So one of the fun parts about the Independence Day weekend is the American Revolution documentary marathons on the History and/or Discovery channels. Yep, I'm a geek. But my husband and I zoned out for awhile on Saturday afternoon and watched a little bit, just for fun. (We also like to make fun of the bad costuming in some, but they're really getting a lot better than they used to be, so it's less exciting now.)
So we're watching about the Siege of Charleston, which I researched to a nearly unhealthy degree for the first novel I wrote (currently drawer-ed, but ideas fermenting about a vast rewrite...), nitpicking that they left out "the best part" (how the American forces in the city made one last effort, more symbolic than anything, before surrendering, firing a huge cannon barrage as all the bells in Charleston pealed together--how's that for great TV?), when my husband looks intently at the TV and says:
"Hey, we know that guy!"
And we did know that guy. One of the bonuses/perils of being a reenactor is that our groups often either get tapped to film documentaries, or stock footage of reenactments is used to fill in generic scenes. So if you're watching a documentary on the time period you reenact, you're likely to start seeing people you know--or even yourself.

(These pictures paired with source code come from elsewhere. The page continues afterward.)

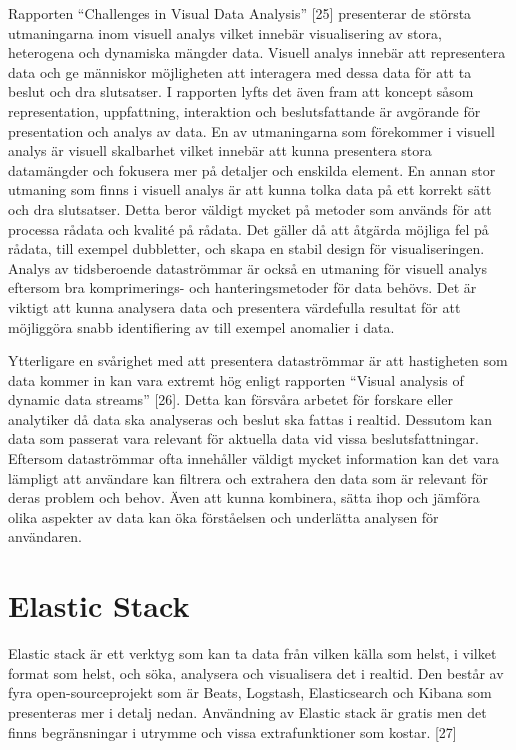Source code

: \documentclass[12pt]{kththesis}
\begin{document}
Rapporten “Challenges in Visual Data Analysis” [25] presenterar de största utmaningarna inom visuell analys vilket innebär visualisering av stora, heterogena och dynamiska mängder data. Visuell analys innebär att representera data och ge människor möjligheten att interagera med dessa data för att ta beslut och dra slutsatser. I rapporten lyfts det även fram att koncept såsom representation, uppfattning, interaktion och beslutsfattande är avgörande för presentation och analys av data. En av utmaningarna som förekommer i visuell analys är visuell skalbarhet vilket innebär att kunna presentera stora datamängder och fokusera mer på detaljer och enskilda element. En annan stor utmaning som finns i visuell analys är att kunna tolka data på ett korrekt sätt och dra slutsatser. Detta beror väldigt mycket på metoder som används för att processa rådata och kvalité på rådata. Det gäller då att åtgärda möjliga fel på rådata, till exempel dubbletter, och skapa en stabil design för visualiseringen. Analys av tidsberoende dataströmmar är också en utmaning för visuell analys eftersom bra komprimerings- och hanteringsmetoder för data behövs. Det är viktigt att kunna analysera data och presentera värdefulla resultat för att möjliggöra snabb identifiering av till exempel anomalier i data. 

Ytterligare en svårighet med att presentera dataströmmar är att hastigheten som data kommer in kan vara extremt hög enligt rapporten “Visual analysis of dynamic data streams” [26]. Detta kan försvåra arbetet för forskare eller analytiker då data ska analyseras och beslut ska fattas i realtid. Dessutom kan data som passerat vara relevant för aktuella data vid vissa beslutsfattningar. Eftersom dataströmmar ofta innehåller väldigt mycket information kan det vara lämpligt att användare kan filtrera och extrahera den data som är relevant för deras problem och behov. Även att kunna kombinera, sätta ihop och jämföra olika aspekter av data kan öka förståelsen och underlätta analysen för användaren. 

\section{Elastic Stack} 

Elastic stack är ett verktyg som kan ta data från vilken källa som helst, i vilket format som helst, och söka, analysera och visualisera det i realtid. Den består av fyra open-sourceprojekt som är Beats, Logstash, Elasticsearch och Kibana som presenteras mer i detalj nedan. Användning av Elastic stack är gratis men det finns begränsningar i utrymme och vissa extrafunktioner som kostar. [27]
\end{document}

So have I ever been in a documentary? None for the History Channel that I know of--but I've been at enough events where they were filming that it's possible I'm in a background somewhere. But our group was hired by another group--the Weather Channel. We did the episode of "When Weather Changed History" about the Revolution. You won't recognize me in any of the scenes--because I'm not there. My musket-toting, regimental-wearing alter-ego Obediah is. We didn't need women for the shoot, but to fill in the ranks, a few of us ladies dressed as men. (Sound familiar?). And I have to admit, it was pretty fun to watch the final product--friends of ours played main roles, including George Washington and Henry Knox. And I saw myself, a couple times--marching through the "rain" (ie water hose spraying across the road) and fighting the Battle of Trenton and Princeton in the "snow" (foamy, sudsy stuff that they sprayed on the ground in a big patch--it clung to your shoes and clothes like crazy!).
So Obediah was viewed coast-to-coast, and I was nowhere to be seen. Any brushes with fame you'd like to share?